* **Prompt**
What is the number of lines in these records that hold the word "required"? Reply with that number alone.

━━━━━━━━

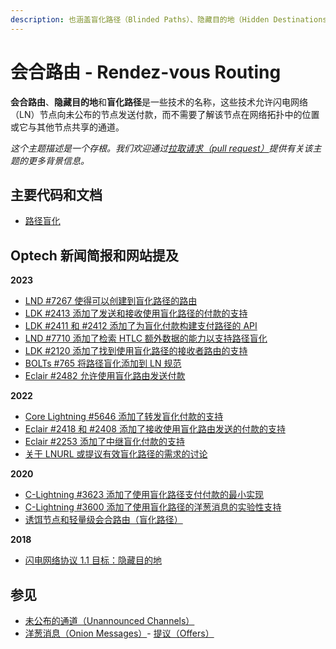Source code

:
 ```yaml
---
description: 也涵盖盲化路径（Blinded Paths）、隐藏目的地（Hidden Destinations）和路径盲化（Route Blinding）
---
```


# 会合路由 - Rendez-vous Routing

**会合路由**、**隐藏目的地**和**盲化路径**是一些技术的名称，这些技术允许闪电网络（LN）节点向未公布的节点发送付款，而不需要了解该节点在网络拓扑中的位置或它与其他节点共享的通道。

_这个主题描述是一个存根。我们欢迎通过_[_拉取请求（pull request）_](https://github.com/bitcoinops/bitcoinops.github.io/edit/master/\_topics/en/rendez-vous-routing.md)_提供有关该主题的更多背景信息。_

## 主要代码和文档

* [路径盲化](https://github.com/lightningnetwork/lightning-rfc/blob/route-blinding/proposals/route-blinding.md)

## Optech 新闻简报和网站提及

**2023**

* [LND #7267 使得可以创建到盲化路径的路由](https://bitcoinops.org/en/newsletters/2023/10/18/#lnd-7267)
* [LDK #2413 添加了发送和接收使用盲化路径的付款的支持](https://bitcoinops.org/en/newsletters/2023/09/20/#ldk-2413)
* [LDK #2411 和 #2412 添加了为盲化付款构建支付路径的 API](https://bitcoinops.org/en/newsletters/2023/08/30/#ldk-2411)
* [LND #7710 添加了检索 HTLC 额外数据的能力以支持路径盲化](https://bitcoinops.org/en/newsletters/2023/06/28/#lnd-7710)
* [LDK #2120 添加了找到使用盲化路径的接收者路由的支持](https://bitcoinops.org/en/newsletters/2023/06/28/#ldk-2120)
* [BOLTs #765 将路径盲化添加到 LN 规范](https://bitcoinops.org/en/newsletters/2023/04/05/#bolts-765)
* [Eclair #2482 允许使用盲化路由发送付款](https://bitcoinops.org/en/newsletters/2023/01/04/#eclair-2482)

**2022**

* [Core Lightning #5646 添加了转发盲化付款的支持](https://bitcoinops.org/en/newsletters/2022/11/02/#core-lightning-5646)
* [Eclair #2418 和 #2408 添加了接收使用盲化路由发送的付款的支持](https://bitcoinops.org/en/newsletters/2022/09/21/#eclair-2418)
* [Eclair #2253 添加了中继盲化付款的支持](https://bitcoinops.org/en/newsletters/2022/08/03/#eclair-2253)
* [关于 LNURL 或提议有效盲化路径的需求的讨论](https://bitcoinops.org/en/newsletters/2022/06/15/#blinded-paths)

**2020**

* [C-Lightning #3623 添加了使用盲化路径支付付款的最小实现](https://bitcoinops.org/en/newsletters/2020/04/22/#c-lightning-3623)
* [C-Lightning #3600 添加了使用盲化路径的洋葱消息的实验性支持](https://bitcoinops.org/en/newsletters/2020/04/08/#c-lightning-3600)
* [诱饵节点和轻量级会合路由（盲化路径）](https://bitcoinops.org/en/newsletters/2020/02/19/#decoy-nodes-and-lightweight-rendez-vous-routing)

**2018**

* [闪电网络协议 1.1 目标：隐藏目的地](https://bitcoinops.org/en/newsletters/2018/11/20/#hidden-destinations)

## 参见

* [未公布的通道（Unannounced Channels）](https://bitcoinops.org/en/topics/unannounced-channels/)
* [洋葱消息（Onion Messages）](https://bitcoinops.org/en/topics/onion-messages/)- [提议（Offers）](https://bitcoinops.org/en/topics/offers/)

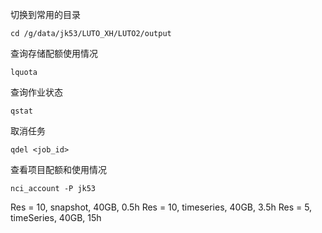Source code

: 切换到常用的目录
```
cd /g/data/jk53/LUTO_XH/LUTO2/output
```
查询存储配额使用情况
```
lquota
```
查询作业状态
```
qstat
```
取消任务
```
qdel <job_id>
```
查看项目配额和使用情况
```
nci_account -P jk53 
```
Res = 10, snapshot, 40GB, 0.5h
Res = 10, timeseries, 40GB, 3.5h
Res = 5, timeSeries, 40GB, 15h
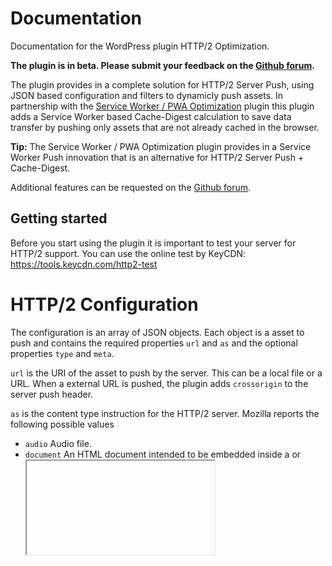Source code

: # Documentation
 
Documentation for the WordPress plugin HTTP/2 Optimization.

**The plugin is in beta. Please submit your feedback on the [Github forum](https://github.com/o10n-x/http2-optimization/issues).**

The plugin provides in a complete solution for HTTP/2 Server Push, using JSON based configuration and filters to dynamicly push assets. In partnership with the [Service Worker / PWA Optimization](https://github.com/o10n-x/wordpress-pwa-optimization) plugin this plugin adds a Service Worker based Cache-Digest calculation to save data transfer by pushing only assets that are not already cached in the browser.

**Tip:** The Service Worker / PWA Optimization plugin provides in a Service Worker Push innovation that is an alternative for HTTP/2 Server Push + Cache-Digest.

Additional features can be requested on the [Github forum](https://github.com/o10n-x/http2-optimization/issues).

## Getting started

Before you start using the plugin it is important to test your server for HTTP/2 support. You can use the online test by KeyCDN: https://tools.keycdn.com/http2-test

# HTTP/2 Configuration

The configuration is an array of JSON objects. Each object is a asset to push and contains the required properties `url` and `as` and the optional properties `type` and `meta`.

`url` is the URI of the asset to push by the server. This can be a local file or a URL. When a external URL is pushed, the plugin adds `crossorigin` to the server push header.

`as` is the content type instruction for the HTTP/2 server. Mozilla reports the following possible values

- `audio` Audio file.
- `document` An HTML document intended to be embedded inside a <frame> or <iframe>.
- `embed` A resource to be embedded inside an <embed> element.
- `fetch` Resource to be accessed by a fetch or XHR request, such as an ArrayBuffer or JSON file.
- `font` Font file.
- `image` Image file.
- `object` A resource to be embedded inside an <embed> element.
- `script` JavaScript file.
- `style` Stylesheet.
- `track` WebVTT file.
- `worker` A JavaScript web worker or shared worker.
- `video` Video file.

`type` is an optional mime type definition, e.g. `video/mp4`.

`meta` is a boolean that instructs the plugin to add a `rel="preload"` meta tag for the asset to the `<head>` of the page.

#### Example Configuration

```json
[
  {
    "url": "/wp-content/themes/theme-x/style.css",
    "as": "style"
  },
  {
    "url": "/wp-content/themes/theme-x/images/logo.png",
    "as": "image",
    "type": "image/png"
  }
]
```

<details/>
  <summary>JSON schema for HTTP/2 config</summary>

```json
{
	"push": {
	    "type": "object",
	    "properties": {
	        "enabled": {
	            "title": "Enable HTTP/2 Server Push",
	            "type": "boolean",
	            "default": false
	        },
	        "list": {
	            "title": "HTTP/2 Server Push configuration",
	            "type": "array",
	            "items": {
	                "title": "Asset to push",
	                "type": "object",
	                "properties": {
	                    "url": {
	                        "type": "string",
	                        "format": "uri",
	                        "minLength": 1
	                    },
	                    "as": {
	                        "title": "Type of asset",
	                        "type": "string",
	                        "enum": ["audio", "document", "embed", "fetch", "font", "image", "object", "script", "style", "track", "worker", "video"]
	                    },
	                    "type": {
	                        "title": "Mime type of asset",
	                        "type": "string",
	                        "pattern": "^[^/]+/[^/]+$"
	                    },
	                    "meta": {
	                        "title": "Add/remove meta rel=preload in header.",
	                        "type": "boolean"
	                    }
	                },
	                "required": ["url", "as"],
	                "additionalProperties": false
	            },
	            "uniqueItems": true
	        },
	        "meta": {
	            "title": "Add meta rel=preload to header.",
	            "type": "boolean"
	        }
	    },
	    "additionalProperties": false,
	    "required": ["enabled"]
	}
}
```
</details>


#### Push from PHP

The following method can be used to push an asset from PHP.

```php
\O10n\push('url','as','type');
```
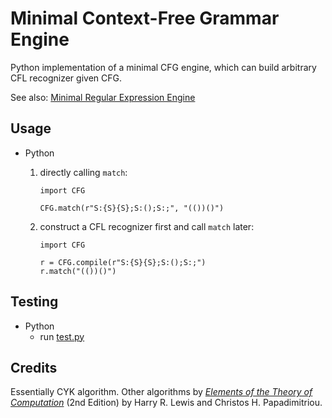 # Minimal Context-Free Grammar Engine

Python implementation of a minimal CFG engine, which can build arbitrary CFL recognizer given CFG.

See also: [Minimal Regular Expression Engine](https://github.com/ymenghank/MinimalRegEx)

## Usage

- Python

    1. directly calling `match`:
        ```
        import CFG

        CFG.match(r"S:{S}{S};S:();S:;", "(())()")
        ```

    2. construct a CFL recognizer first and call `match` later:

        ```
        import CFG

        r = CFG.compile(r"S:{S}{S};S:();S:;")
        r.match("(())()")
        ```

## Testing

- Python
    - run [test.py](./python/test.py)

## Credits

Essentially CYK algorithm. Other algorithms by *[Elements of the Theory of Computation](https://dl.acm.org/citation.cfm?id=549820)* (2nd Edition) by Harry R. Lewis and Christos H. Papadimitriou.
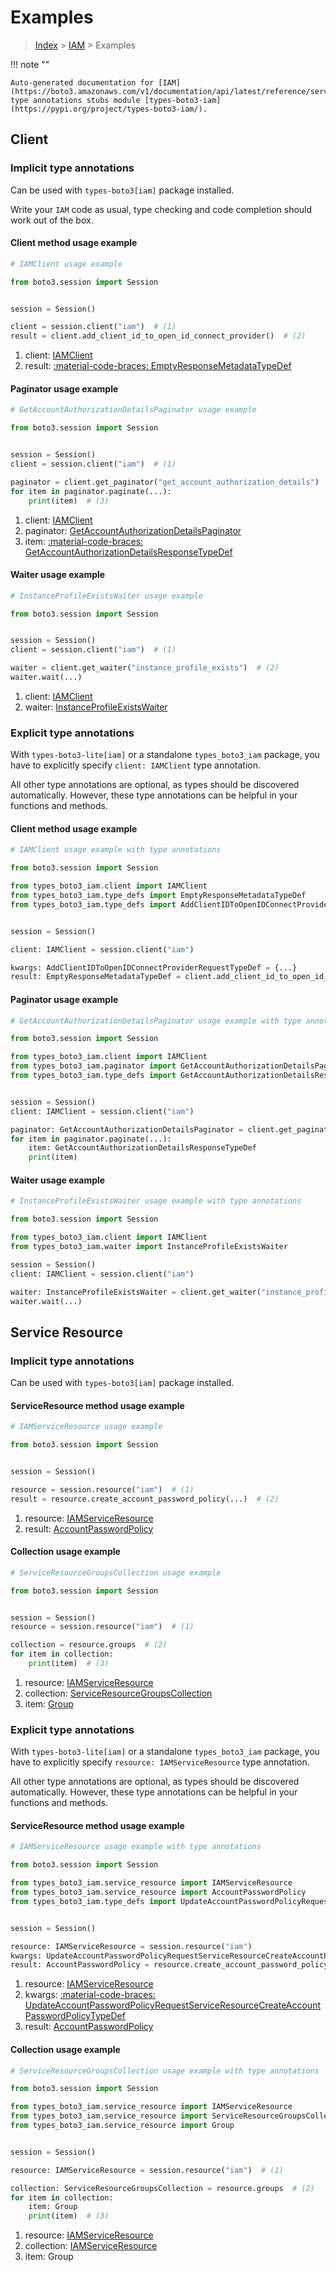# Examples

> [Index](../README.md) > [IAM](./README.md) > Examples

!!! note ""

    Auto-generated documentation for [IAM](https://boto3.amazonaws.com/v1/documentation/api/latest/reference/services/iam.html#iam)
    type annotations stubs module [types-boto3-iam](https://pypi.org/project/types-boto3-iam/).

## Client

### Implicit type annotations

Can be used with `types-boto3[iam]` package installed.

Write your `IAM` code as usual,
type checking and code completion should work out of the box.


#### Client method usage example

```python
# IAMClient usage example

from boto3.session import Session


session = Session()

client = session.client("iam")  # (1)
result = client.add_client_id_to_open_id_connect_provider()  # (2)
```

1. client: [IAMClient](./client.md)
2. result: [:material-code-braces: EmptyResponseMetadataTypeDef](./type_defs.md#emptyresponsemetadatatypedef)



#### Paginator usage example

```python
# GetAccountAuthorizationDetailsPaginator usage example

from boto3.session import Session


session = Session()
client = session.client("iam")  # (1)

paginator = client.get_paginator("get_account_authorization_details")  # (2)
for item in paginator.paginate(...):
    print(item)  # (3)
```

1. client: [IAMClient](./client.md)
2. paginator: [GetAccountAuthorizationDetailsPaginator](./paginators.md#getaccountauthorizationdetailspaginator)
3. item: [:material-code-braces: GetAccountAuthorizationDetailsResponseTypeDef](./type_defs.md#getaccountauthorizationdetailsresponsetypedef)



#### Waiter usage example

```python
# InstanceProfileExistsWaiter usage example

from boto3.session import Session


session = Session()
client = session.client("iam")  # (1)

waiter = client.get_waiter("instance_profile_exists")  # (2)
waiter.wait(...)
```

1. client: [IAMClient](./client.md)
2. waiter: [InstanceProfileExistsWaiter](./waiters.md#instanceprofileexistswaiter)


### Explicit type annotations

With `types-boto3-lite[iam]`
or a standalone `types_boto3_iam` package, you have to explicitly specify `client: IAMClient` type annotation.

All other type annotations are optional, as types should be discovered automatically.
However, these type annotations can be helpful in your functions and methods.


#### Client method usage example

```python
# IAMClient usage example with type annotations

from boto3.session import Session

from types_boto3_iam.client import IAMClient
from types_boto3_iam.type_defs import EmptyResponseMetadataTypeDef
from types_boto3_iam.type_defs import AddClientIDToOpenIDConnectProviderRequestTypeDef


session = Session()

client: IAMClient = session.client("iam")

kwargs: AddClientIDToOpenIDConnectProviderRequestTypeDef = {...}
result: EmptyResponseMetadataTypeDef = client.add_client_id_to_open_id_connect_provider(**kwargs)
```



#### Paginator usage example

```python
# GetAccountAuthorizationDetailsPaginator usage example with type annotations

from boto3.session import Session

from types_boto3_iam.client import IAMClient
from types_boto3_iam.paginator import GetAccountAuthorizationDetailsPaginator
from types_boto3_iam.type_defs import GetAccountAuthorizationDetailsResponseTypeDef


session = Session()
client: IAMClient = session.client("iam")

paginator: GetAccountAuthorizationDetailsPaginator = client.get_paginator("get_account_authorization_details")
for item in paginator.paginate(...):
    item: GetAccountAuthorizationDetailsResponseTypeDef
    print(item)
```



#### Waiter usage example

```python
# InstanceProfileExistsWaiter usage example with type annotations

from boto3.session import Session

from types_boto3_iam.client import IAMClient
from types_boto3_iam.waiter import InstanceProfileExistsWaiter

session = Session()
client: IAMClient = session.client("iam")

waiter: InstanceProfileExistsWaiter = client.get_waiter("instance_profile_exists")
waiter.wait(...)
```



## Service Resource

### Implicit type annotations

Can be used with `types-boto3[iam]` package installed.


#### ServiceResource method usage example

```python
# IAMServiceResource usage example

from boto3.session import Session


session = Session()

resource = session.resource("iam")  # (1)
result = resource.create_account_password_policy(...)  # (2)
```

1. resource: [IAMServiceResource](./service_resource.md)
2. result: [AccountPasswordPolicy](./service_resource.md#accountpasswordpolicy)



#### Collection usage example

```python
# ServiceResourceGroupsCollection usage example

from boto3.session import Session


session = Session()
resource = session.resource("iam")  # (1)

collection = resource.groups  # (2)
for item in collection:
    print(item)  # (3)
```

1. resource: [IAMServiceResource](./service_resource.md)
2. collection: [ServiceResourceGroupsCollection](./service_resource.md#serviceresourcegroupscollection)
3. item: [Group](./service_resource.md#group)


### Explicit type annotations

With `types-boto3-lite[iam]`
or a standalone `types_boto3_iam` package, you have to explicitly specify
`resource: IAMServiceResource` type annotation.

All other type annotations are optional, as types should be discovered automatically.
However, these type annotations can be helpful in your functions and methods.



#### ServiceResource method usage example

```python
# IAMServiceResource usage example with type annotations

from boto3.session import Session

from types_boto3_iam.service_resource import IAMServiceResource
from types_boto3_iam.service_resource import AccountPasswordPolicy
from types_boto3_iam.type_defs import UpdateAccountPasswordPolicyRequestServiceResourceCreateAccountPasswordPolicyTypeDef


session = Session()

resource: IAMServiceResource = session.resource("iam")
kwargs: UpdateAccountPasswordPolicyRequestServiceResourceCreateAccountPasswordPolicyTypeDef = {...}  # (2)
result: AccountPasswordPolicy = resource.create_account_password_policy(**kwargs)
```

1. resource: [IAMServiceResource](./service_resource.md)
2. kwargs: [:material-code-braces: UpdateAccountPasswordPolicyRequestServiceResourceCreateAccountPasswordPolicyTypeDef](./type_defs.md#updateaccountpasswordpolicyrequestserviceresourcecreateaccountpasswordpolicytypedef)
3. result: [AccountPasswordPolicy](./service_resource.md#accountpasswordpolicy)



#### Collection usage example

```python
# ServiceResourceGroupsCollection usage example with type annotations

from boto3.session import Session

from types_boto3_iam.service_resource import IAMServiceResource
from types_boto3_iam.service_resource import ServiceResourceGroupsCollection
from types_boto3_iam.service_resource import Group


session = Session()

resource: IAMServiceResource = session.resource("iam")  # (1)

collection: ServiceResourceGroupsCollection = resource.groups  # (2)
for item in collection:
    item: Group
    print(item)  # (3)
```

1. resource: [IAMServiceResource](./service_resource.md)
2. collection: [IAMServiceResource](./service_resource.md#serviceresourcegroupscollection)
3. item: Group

━━━━━━━━

* **Solved exercise**
3